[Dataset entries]
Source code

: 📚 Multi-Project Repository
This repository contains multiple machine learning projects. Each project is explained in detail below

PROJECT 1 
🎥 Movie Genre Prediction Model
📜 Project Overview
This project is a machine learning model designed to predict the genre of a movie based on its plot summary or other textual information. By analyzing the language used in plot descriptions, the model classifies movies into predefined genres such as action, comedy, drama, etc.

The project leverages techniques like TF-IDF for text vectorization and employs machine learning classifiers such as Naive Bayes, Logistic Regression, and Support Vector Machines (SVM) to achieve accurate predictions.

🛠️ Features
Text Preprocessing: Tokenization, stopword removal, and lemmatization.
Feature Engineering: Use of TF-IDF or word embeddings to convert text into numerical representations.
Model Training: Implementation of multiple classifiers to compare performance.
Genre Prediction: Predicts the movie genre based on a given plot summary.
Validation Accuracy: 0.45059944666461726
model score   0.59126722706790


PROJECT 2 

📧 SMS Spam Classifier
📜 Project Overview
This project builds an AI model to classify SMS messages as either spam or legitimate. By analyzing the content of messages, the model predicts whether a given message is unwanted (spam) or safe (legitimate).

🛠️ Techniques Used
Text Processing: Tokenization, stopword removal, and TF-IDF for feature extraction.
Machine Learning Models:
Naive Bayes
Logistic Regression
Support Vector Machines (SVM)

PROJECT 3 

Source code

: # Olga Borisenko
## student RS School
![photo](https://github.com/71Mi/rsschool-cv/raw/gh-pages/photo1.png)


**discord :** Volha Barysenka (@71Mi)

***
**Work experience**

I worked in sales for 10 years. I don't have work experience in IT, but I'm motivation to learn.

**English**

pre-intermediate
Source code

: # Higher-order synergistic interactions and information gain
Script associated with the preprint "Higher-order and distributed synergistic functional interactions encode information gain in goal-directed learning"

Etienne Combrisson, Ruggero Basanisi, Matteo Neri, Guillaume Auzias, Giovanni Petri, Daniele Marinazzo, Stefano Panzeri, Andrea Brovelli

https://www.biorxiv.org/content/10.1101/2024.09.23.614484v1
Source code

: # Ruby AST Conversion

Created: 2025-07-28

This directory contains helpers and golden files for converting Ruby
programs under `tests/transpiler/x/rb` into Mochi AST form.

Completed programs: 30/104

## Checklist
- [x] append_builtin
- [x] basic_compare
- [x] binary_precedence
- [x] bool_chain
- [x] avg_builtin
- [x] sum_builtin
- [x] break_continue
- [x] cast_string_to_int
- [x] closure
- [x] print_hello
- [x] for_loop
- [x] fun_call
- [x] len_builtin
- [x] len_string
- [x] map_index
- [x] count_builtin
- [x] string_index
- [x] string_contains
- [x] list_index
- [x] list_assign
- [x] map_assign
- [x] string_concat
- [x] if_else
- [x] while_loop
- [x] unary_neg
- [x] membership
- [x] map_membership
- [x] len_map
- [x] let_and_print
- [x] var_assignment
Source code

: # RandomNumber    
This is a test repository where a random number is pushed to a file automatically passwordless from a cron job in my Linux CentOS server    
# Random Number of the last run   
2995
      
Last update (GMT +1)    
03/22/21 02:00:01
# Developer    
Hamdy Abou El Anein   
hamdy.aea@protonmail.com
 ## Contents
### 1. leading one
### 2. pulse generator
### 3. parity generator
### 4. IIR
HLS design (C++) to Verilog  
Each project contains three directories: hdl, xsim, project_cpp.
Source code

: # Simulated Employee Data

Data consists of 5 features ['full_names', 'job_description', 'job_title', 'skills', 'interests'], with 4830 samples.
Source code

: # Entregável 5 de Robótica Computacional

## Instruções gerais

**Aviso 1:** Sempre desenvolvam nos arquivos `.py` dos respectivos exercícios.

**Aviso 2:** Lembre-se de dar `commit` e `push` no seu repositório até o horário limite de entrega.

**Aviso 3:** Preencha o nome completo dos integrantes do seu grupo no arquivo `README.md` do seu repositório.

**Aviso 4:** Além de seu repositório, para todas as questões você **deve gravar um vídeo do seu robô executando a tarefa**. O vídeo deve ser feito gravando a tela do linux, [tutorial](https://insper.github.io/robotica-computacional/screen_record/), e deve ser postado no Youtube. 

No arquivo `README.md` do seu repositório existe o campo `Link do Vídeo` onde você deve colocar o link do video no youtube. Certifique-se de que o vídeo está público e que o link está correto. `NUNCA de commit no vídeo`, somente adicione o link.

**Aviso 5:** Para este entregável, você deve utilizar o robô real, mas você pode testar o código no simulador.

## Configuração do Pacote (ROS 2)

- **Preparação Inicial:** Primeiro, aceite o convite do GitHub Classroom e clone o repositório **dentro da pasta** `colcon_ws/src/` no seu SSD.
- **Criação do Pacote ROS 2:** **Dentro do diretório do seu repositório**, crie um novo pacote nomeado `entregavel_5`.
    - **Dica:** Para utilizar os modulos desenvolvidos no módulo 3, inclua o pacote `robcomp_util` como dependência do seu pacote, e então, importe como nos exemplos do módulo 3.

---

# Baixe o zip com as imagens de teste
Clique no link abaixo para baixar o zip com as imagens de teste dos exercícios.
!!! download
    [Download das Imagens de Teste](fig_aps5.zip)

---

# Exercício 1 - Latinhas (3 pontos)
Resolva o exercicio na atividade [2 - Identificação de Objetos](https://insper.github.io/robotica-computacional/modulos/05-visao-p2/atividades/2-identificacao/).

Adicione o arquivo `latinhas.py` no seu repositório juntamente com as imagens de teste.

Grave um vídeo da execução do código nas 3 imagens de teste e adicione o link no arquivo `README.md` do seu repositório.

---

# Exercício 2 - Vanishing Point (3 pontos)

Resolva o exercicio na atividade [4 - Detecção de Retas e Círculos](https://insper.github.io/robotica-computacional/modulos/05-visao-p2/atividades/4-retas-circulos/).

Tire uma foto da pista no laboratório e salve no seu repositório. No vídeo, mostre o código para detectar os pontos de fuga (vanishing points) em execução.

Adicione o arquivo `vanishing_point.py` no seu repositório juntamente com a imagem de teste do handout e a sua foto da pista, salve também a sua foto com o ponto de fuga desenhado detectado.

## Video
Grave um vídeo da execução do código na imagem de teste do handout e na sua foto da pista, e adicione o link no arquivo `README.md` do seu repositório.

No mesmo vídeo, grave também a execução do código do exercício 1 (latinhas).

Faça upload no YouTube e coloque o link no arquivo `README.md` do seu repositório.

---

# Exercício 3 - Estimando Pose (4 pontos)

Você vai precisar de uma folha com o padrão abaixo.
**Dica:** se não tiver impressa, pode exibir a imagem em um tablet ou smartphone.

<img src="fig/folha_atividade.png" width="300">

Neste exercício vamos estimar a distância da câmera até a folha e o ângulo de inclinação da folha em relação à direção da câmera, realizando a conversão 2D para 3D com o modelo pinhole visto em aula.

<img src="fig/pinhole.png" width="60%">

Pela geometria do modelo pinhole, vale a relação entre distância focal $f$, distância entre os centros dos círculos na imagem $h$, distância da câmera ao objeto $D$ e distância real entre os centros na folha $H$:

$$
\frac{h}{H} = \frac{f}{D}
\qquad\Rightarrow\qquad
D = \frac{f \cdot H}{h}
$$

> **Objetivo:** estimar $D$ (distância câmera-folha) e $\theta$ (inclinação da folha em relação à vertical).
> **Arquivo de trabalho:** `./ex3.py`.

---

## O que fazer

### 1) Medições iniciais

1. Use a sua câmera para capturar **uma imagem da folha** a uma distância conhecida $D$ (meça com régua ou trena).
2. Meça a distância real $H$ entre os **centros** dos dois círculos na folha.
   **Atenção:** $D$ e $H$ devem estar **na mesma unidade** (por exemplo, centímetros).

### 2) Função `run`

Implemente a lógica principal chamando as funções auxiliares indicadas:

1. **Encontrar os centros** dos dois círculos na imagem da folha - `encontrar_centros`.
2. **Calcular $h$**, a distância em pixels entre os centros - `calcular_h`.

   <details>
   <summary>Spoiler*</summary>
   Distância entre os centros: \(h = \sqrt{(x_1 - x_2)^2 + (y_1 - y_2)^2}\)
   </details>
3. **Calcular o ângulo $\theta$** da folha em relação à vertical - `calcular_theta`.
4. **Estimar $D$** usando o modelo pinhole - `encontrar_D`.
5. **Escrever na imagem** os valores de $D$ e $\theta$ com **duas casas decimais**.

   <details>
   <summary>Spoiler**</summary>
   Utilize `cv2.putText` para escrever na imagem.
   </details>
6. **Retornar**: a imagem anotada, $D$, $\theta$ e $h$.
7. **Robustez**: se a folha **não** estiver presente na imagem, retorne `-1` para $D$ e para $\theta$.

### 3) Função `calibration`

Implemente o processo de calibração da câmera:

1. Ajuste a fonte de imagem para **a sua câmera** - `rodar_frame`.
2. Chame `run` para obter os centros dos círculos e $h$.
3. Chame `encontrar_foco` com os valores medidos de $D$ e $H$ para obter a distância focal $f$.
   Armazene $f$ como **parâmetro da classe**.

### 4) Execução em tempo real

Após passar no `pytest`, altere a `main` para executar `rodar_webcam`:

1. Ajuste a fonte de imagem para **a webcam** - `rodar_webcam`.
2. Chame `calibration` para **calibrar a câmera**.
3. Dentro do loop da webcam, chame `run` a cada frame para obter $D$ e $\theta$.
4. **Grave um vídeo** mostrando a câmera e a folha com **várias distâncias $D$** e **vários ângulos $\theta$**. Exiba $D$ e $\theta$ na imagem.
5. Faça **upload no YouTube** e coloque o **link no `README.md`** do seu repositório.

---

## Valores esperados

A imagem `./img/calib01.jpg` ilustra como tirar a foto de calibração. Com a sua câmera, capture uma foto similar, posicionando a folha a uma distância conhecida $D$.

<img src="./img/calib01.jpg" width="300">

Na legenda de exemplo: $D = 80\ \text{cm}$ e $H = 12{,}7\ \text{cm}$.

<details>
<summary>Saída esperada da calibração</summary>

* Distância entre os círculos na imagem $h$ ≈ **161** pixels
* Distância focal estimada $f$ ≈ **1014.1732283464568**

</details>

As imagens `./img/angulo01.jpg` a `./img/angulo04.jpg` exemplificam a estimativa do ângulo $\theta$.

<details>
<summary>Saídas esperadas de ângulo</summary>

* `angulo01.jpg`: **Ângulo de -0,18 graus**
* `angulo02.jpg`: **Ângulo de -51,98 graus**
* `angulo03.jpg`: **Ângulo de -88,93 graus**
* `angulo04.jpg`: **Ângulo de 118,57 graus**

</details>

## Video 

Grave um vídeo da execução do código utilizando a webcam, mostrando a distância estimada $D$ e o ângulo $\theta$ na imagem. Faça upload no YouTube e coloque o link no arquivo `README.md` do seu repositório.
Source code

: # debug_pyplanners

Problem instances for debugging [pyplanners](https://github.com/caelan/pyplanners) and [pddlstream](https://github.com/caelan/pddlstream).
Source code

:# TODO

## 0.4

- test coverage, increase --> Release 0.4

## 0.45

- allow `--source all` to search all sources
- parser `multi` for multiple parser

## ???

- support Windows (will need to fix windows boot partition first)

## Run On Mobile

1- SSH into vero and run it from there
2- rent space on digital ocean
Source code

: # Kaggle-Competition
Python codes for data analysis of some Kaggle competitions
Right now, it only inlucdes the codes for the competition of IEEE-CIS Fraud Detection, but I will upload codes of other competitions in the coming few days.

▶ _What you are asked to do_: In the entries above, find the line holding "## O que fazer" and the line holding "círculos e $h$."; print both of them and every line between, exactly, and nothing else.

▶ _Solution to this exercise_:
## O que fazer

### 1) Medições iniciais

1. Use a sua câmera para capturar **uma imagem da folha** a uma distância conhecida $D$ (meça com régua ou trena).
2. Meça a distância real $H$ entre os **centros** dos dois círculos na folha.
   **Atenção:** $D$ e $H$ devem estar **na mesma unidade** (por exemplo, centímetros).

### 2) Função `run`

Implemente a lógica principal chamando as funções auxiliares indicadas:

1. **Encontrar os centros** dos dois círculos na imagem da folha - `encontrar_centros`.
2. **Calcular $h$**, a distância em pixels entre os centros - `calcular_h`.

   <details>
   <summary>Spoiler*</summary>
   Distância entre os centros: \(h = \sqrt{(x_1 - x_2)^2 + (y_1 - y_2)^2}\)
   </details>
3. **Calcular o ângulo $\theta$** da folha em relação à vertical - `calcular_theta`.
4. **Estimar $D$** usando o modelo pinhole - `encontrar_D`.
5. **Escrever na imagem** os valores de $D$ e $\theta$ com **duas casas decimais**.

   <details>
   <summary>Spoiler**</summary>
   Utilize `cv2.putText` para escrever na imagem.
   </details>
6. **Retornar**: a imagem anotada, $D$, $\theta$ e $h$.
7. **Robustez**: se a folha **não** estiver presente na imagem, retorne `-1` para $D$ e para $\theta$.

### 3) Função `calibration`

Implemente o processo de calibração da câmera:

1. Ajuste a fonte de imagem para **a sua câmera** - `rodar_frame`.
2. Chame `run` para obter os centros dos círculos e $h$.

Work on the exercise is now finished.